Segment Start: The input
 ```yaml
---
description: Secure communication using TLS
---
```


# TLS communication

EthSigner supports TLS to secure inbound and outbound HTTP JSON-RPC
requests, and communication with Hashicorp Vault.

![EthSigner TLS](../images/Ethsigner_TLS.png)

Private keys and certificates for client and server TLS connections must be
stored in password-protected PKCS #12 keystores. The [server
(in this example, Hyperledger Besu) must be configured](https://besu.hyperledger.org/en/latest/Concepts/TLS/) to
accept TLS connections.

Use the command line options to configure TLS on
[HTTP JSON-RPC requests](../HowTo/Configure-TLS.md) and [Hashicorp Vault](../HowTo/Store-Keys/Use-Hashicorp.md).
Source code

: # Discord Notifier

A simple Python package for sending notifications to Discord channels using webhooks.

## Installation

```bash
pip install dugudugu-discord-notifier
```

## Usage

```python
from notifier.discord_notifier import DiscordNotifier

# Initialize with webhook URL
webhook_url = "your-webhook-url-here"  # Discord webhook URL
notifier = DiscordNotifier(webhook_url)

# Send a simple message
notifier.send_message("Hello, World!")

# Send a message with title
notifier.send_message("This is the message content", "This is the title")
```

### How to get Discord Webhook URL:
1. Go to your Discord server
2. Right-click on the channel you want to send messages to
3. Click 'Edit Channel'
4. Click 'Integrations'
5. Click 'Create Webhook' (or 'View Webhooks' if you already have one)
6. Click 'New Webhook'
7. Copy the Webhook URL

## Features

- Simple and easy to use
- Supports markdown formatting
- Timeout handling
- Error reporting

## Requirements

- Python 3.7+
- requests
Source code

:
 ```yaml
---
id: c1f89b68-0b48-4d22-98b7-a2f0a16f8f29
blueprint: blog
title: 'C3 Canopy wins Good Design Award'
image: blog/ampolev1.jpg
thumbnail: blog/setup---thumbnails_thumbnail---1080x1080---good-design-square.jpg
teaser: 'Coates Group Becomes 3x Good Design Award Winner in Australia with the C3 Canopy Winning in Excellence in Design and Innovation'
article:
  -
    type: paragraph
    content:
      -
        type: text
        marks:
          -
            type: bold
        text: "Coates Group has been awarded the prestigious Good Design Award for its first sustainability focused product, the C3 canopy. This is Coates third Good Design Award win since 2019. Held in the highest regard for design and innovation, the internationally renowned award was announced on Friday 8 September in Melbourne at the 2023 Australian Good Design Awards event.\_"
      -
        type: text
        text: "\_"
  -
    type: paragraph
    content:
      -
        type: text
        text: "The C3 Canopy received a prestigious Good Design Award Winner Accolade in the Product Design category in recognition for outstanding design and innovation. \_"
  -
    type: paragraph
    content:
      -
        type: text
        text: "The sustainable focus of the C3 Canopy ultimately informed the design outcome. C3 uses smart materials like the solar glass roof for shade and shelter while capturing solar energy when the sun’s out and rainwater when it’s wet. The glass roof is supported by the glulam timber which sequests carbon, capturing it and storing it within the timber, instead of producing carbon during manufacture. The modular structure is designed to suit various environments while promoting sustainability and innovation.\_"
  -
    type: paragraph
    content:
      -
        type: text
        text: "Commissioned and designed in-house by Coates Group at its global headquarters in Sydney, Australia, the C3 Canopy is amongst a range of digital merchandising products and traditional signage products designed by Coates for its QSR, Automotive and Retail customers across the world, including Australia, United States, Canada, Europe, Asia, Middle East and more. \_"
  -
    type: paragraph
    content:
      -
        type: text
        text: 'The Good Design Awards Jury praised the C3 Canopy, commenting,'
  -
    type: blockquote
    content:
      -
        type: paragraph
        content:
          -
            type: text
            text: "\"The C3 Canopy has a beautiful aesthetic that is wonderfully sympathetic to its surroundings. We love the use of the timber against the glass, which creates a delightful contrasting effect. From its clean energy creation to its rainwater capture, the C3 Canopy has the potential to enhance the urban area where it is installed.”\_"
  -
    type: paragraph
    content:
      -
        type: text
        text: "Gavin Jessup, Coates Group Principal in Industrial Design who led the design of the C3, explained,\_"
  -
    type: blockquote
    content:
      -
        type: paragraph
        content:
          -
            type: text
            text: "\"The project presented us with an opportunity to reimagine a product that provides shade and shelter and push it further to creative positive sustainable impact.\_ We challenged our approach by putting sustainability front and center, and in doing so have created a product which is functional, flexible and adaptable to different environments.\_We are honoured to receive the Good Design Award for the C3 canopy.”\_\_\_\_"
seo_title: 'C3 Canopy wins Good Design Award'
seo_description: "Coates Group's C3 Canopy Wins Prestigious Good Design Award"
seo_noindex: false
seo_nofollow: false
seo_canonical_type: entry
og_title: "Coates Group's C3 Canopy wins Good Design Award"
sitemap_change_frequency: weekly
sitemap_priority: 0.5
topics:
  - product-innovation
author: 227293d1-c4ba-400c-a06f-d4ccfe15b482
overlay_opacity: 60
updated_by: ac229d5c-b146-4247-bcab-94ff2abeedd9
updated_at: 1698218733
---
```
Segment End: The input
**Exercise aim**
Copy every single line of the material above that holds "JSON".

**Answer section**
EthSigner supports TLS to secure inbound and outbound HTTP JSON-RPC
[HTTP JSON-RPC requests](../HowTo/Configure-TLS.md) and [Hashicorp Vault](../HowTo/Store-Keys/Use-Hashicorp.md).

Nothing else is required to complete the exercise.